Listed entries:

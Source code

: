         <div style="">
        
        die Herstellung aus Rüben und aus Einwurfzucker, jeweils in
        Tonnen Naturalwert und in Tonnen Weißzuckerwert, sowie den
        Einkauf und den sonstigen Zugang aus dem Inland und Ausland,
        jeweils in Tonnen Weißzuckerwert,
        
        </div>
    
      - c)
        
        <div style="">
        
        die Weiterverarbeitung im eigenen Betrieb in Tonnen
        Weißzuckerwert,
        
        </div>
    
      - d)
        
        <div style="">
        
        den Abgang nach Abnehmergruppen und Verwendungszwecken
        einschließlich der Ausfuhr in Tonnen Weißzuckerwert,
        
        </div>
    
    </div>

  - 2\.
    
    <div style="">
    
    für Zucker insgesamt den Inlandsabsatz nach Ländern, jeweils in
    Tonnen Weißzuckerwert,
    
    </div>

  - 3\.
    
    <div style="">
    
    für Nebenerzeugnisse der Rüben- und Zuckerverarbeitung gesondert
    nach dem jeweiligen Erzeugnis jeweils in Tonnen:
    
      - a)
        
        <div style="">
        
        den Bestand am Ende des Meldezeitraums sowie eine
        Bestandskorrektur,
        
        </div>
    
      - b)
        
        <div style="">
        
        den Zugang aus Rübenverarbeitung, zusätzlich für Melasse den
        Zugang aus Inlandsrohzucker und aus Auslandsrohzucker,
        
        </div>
* * *
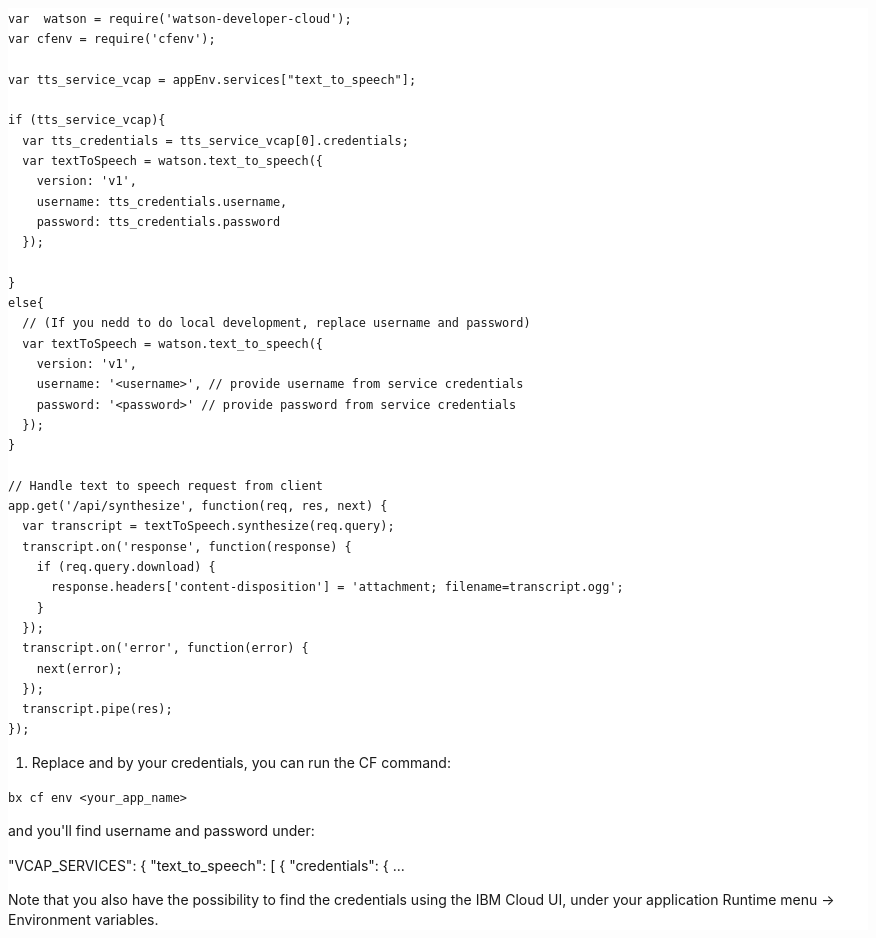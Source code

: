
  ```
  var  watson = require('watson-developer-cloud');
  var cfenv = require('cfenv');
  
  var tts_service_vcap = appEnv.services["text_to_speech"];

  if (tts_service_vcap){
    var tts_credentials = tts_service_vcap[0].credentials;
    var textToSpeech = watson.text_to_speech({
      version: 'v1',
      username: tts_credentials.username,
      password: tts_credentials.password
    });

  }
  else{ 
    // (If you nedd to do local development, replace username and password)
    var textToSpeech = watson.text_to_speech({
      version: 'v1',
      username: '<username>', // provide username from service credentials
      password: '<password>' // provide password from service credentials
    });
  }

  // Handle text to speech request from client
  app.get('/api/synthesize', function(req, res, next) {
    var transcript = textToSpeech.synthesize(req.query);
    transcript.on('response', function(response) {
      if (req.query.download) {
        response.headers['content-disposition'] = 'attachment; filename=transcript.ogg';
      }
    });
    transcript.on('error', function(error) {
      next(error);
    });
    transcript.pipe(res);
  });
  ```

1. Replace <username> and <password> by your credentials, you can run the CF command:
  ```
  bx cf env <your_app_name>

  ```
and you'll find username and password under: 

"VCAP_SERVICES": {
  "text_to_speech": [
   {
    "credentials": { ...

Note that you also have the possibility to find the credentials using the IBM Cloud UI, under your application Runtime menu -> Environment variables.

Instructions to follow:
Across the whole listing above, report each line that includes "response".

Answer area:
    transcript.on('response', function(response) {
        response.headers['content-disposition'] = 'attachment; filename=transcript.ogg';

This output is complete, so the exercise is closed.